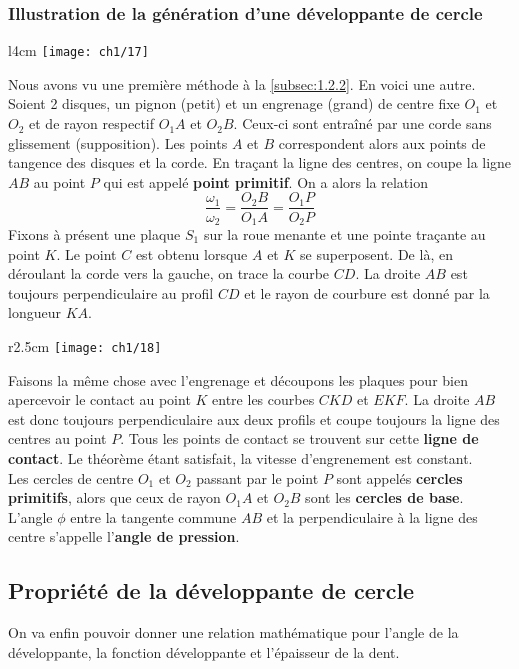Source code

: \subsubsection{Illustration de la génération d'une développante de cercle}
\begin{wrapfigure}[12]{l}{4cm}
	\vspace{-5mm}
	\texttt{[image: ch1/17]}
\end{wrapfigure}	
Nous avons vu une première méthode à la \autoref{subsec:1.2.2}. En voici une autre. Soient 2 disques, un pignon (petit) et un engrenage (grand) de centre fixe $O_1$ et $O_2$ et de rayon respectif $O_1A$ et $O_2B$. Ceux-ci sont entraîné par une corde sans glissement (supposition). Les points $A$ et $B$ correspondent alors aux points de tangence des disques et la corde. En traçant la ligne des centres, on coupe la ligne $AB$ au point $P$ qui est appelé \textbf{point primitif}. On a alors la relation 
\begin{equation}
	\frac{\omega _1}{\omega _2} = \frac{O_2B}{O_1A} = \frac{O_1P}{O_2P}
\end{equation}
Fixons à présent une plaque $S_1$ sur la roue menante et une pointe traçante au point $K$. Le point $C$ est obtenu lorsque $A$ et $K$ se superposent. De là, en déroulant la corde vers la gauche, on trace la courbe $CD$. La droite $AB$ est toujours perpendiculaire au profil $CD$ et le rayon de courbure est donné par la longueur $KA$.	\\
	
\begin{wrapfigure}[12]{r}{2.5cm}
	\vspace{-5mm}
	\texttt{[image: ch1/18]}
\end{wrapfigure}	
Faisons la même chose avec l'engrenage et découpons les plaques pour bien apercevoir le contact au point $K$ entre les courbes $CKD$ et $EKF$. La droite $AB$ est donc toujours perpendiculaire aux deux profils et coupe toujours la ligne des centres au point $P$. Tous les points de contact se trouvent sur cette \textbf{ligne de contact}. Le théorème étant satisfait, la vitesse d'engrenement est constant. \\
Les cercles de centre $O_1$ et $O_2$ passant par le point $P$ sont appelés \textbf{cercles primitifs}, alors que ceux de rayon $O_1A$ et $O_2B$ sont les \textbf{cercles de base}. L'angle $\phi$ entre la tangente commune $AB$ et la perpendiculaire à la ligne des centre s'appelle l'\textbf{angle de pression}.
	
\subsection{Propriété de la développante de cercle}
On va enfin pouvoir donner une relation mathématique pour l'angle de la développante, la fonction développante et l'épaisseur de la dent.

******

Quote the records in full and exactly; skip any image.

Written response:
Source code

: \subsubsection{Illustration de la génération d'une développante de cercle}
\begin{wrapfigure}[12]{l}{4cm}
	\vspace{-5mm}
	\texttt{[image: ch1/17]}
\end{wrapfigure}	
Nous avons vu une première méthode à la \autoref{subsec:1.2.2}. En voici une autre. Soient 2 disques, un pignon (petit) et un engrenage (grand) de centre fixe $O_1$ et $O_2$ et de rayon respectif $O_1A$ et $O_2B$. Ceux-ci sont entraîné par une corde sans glissement (supposition). Les points $A$ et $B$ correspondent alors aux points de tangence des disques et la corde. En traçant la ligne des centres, on coupe la ligne $AB$ au point $P$ qui est appelé \textbf{point primitif}. On a alors la relation 
\begin{equation}
	\frac{\omega _1}{\omega _2} = \frac{O_2B}{O_1A} = \frac{O_1P}{O_2P}
\end{equation}
Fixons à présent une plaque $S_1$ sur la roue menante et une pointe traçante au point $K$. Le point $C$ est obtenu lorsque $A$ et $K$ se superposent. De là, en déroulant la corde vers la gauche, on trace la courbe $CD$. La droite $AB$ est toujours perpendiculaire au profil $CD$ et le rayon de courbure est donné par la longueur $KA$.	\\
	
\begin{wrapfigure}[12]{r}{2.5cm}
	\vspace{-5mm}
	\texttt{[image: ch1/18]}
\end{wrapfigure}	
Faisons la même chose avec l'engrenage et découpons les plaques pour bien apercevoir le contact au point $K$ entre les courbes $CKD$ et $EKF$. La droite $AB$ est donc toujours perpendiculaire aux deux profils et coupe toujours la ligne des centres au point $P$. Tous les points de contact se trouvent sur cette \textbf{ligne de contact}. Le théorème étant satisfait, la vitesse d'engrenement est constant. \\
Les cercles de centre $O_1$ et $O_2$ passant par le point $P$ sont appelés \textbf{cercles primitifs}, alors que ceux de rayon $O_1A$ et $O_2B$ sont les \textbf{cercles de base}. L'angle $\phi$ entre la tangente commune $AB$ et la perpendiculaire à la ligne des centre s'appelle l'\textbf{angle de pression}.
	
\subsection{Propriété de la développante de cercle}
On va enfin pouvoir donner une relation mathématique pour l'angle de la développante, la fonction développante et l'épaisseur de la dent.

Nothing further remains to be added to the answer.